Are You Ready? Guest Editorial by Mike Boyle

Mike Boyle is one of the finest weaponcraft instructors I know. He is a retired law enforcement officer and IALEFI Board member who spear-headed the popular Master Instructor program that tours the country as part of IALEFI’s commitment to continuing instructor education. He works with me at Handgun Combatives LLC and I am proud to share his thoughts with all. - Dave Spaulding
Boyle
Mike Boyle is one of the finest weaponcraft instructors I know. He is a retired law enforcement officer and IALEFI Board member who spear-headed the popular Master Instructor program that tours the country as part of IALEFI’s commitment to continuing instructor education. He works with me at Handgun Combatives LLC and I am proud to share his thoughts with all. - Dave Spaulding


Are You Ready?

A few weeks ago, I attended the 2012 installment of the SHOT Show which is best described as the world’s largest gun bazaar. For more than 30 years, the industry manufacturers have used the SHOT Show to launch new offerings and to familiarize buyers with their product line. With over 1600 displayers on hand, it is impossible to see it all. Even though I focused solely on products intended for the law enforcement and personal defense market, I still came up short on time.

Tactical gear remains the hot ticket at SHOT and this year was no exception. I’ve lost track of how many companies are putting their own spin on classic designs like the 1911 pistol and the AR-15. I did note a few new striker fired pistols about to make their debut along with a plethora of high intensity illumination tools. Just about all the major handgun manufacturers are now turning out small, concealable subcompact or micro-size pistols chambered for service calibers and this is very good news indeed.

I’ll confess to being a gadget guy and like the thousands of other folks walking the aisles, my shopping list got a little longer. But despite the sensory overload with the new gear, I got to thinking about what’s really important. Specifically, what does one really need to have together in order to stay safe.
As a career law enforcement trainer, I had precious little time in getting officers prepared for the hostile real world. To make the most of it, I constantly addressed 4 areas in my training which I deem critical to prevailing in lethal conflict. They include a winning mindset, sound tactics, skill and equipment suitable for task at hand. Time and time again, these concepts were addresses in our quarterly firearms training sessions as well other defensive disciplines. These same concepts hold true for responsible citizens who have taken up firearms to control their own destiny.

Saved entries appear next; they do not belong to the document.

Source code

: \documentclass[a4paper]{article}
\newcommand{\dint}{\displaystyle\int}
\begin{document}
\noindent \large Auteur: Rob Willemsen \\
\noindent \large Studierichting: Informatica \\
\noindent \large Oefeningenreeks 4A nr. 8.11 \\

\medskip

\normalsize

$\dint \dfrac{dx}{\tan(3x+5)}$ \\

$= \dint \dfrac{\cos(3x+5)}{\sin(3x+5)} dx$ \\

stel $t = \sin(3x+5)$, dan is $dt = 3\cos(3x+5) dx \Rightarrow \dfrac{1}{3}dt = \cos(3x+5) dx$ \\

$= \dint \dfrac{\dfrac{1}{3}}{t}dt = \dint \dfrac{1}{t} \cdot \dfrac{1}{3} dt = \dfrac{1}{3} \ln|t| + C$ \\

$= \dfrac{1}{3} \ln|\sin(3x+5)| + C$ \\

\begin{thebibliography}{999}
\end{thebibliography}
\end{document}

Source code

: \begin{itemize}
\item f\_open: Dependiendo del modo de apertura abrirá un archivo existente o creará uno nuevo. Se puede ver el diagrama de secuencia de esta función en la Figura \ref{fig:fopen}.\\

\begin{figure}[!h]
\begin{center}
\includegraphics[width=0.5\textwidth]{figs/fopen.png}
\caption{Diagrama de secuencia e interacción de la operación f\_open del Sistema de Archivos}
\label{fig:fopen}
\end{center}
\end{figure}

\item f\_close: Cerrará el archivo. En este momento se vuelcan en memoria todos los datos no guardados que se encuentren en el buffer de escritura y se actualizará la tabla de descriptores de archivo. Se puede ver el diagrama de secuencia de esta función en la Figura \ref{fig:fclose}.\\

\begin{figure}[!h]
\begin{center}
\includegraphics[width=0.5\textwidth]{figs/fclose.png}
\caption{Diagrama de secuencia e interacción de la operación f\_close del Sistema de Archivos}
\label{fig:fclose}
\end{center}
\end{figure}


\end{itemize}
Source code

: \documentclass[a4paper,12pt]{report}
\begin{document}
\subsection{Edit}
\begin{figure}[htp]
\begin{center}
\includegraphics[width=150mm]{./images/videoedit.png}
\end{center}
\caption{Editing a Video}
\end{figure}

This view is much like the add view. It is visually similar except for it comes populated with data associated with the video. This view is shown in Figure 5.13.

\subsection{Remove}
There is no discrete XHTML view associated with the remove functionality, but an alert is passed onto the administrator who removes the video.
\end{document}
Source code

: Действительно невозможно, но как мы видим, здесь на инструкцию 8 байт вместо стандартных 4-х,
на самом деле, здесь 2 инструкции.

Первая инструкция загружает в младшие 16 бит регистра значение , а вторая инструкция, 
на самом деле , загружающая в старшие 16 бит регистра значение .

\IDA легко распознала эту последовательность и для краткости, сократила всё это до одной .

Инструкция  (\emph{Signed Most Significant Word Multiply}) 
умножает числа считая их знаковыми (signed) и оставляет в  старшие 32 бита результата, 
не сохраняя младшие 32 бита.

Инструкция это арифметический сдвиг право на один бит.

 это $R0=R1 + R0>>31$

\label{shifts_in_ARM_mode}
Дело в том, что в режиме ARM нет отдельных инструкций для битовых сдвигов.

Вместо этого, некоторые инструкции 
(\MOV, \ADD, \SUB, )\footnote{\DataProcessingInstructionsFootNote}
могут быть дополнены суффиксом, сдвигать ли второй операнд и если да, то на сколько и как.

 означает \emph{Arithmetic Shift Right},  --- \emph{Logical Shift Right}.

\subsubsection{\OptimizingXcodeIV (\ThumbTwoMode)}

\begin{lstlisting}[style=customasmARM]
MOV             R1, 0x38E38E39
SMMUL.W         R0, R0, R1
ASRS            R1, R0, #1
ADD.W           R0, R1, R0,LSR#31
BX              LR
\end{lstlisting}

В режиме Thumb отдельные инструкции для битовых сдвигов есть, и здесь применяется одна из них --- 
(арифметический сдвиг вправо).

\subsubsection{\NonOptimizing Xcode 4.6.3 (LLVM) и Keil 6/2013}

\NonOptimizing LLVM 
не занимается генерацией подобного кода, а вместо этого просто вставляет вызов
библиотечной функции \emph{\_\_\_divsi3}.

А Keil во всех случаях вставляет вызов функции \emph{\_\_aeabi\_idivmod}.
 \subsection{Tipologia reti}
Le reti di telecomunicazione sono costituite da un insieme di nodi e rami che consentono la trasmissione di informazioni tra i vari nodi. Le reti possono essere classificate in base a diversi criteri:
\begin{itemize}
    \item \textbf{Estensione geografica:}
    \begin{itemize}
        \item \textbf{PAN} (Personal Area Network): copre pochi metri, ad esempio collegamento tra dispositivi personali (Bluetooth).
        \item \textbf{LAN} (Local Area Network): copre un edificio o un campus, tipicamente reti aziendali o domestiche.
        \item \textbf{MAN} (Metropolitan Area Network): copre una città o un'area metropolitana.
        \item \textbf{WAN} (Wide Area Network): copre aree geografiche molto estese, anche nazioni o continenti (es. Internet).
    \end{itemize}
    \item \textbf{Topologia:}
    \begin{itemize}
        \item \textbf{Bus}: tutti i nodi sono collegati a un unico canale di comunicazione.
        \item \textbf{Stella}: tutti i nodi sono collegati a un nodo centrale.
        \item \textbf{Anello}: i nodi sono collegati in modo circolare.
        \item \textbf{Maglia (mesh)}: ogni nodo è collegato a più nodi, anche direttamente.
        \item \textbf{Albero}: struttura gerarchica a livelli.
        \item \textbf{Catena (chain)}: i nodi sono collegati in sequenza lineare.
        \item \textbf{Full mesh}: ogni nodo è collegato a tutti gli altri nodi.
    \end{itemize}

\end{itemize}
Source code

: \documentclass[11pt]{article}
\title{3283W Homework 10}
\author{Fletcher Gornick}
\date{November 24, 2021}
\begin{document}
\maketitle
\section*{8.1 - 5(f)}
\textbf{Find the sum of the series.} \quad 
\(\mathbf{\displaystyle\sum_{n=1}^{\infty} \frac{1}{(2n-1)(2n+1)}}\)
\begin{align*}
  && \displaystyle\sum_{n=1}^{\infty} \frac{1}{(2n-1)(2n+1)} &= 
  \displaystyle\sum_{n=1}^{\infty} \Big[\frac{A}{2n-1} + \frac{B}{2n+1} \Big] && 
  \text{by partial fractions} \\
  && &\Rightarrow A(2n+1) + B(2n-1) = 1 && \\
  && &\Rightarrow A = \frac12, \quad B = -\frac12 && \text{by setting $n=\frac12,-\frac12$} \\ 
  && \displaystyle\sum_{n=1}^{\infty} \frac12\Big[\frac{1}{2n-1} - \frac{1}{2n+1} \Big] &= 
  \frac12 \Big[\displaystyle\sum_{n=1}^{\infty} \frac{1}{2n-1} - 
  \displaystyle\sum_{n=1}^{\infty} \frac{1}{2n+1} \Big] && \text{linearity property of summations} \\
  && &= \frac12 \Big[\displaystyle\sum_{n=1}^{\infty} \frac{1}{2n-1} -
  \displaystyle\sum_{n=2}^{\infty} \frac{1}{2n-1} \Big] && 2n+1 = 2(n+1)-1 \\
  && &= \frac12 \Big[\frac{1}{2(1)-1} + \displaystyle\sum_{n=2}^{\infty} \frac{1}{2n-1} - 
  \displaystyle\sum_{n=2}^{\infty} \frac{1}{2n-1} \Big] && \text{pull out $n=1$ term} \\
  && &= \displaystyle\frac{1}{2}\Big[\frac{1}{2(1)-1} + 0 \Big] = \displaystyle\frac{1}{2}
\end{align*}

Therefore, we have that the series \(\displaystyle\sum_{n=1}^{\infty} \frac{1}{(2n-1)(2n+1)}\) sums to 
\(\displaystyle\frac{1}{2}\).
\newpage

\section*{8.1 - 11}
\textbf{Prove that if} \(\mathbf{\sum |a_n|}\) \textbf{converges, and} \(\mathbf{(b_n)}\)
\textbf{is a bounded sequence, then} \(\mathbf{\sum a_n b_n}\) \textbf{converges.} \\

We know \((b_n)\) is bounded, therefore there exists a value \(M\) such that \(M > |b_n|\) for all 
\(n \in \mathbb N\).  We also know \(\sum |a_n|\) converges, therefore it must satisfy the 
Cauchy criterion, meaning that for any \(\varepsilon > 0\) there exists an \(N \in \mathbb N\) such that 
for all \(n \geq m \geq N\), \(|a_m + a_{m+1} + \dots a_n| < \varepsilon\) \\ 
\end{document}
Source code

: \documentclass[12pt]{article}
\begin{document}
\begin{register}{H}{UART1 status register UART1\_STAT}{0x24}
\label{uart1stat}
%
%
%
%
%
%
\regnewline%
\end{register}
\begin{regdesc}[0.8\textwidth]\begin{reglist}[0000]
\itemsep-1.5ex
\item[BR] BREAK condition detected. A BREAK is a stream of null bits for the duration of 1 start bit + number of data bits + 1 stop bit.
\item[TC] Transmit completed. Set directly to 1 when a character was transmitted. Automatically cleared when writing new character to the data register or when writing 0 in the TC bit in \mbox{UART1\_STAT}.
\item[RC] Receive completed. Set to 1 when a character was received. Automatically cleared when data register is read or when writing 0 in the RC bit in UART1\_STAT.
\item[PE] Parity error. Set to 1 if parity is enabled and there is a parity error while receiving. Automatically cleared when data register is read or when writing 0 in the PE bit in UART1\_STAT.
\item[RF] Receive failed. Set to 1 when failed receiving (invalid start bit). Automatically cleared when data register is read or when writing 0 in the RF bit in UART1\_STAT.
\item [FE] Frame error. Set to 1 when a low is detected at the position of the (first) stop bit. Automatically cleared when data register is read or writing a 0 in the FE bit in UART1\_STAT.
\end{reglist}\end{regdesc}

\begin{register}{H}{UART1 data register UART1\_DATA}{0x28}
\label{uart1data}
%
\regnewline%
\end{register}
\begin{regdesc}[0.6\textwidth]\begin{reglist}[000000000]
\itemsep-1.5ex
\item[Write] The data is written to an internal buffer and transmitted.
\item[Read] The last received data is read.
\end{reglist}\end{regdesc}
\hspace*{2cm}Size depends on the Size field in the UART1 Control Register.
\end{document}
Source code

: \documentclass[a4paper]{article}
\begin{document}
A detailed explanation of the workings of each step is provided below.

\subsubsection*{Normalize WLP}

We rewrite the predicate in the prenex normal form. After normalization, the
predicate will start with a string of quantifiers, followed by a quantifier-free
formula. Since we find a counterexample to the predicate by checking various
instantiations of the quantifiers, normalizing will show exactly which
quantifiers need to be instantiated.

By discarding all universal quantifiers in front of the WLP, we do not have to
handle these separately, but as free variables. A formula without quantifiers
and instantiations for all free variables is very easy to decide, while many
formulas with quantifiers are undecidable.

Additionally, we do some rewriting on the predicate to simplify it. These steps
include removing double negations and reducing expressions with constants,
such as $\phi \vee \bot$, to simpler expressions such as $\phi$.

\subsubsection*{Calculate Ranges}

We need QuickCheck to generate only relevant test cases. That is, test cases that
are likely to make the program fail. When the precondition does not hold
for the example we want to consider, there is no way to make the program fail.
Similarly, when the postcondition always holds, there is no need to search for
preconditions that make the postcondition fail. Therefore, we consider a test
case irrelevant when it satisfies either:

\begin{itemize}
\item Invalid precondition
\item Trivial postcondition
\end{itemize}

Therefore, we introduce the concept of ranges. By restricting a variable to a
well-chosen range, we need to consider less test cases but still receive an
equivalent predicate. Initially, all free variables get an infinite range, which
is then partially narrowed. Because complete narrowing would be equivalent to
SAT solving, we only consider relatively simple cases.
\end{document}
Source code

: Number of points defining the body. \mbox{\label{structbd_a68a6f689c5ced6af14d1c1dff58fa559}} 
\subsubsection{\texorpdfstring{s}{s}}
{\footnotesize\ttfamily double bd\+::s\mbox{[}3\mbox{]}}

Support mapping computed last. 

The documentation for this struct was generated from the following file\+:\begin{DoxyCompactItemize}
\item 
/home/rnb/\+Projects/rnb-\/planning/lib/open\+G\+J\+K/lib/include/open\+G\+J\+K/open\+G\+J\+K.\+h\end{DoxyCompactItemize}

Although I plan to focus on the hardware side of the equation, I would be remiss if I didn’t mention the other priorities. Mindset remains the cornerstone of successful conflict resolution. Be aware and be willing. If you choose to go armed in modern society, you have a responsibility to stay switched on and remain vigilant of what is going on around you. Be prepared to do whatever it takes to see that you prevail, including using extreme violence. If you are not prepared to do this, you might want to reconsider taking up the gun.

I would also suggest taking in some serious training from a credible instructor or shooting school. Without this, it will be very difficult to get a serious handle on combat shooting essentials and basic tactics. Books and printed material are good to a point but are supplements rather than replacements for real, hands-on training.

Now, let’s kick around this business of equipment for a bit. Military semi-auto sporters are extremely popular these days and it seems that new models are being introduced weekly. But in the grand scheme of things, where does the rifle fit into the responsible citizen’s personal defense plan? Don’t get me wrong, I really like rifles and own a few myself. However, unless you are a soldier or a SWAT cop it’s unlikely you will have one in hand when a threat presents itself. Confrontations are fast and typically unpredictable allowing no time to access a rifle. You solve the problem with what you have or you lose.

To my thinking, most of our energy should be focused on the tool you will likely have at the moment of truth. That fair reader is a handgun, capable of stopping a determined adversary. If you’re serious about personal defense, a good shoulder weapon, rifle or shotgun, should be part of the picture. When you consider the post-Katrina chaos or the likelihood of similar behavior in the wake of a natural or man-made disaster, this only makes sense. The fact remains, that this would be a most unusual event. You are at far greater risk to falling victim to a common criminal than bands of looters, terrorists or the undead in the zombie apocalypse. Long guns are part of the mix, but most of our effort should be spent on becoming proficient with the pistol.

If you have made the decision to go armed, I consider it an all or nothing proposition. Either you do or you don’t. You simply cannot predict when danger will visit. If I could predict the future, I would have spent my time at the racetrack making a fortune rather than being a civil servant. Violence comes when we least expect it. Additionally, I’m also humored by folks who talk a great game but really don’t walk the walk. At the moment of truth, better a J-frame in the pocket than a customized 1911 in the glove box. Spend some hard earned cash on a good concealment holster and try to blend in. I go to great lengths to avoid the “contractor casual look” (BDUs, vest, boots & stylish shades) when running errands around town. Look like a nerd, jock or biker, not a man with a gun. I want the bad guys to be really surprised.

Like the Boy Scouts, you too should be prepared. Get some training, including some basic empty hands techniques. Tune into the proper mind set and carry that handgun wherever it is legally permissible. With your priorities squared away, you can maintain control over your immediate environment. You will be ready.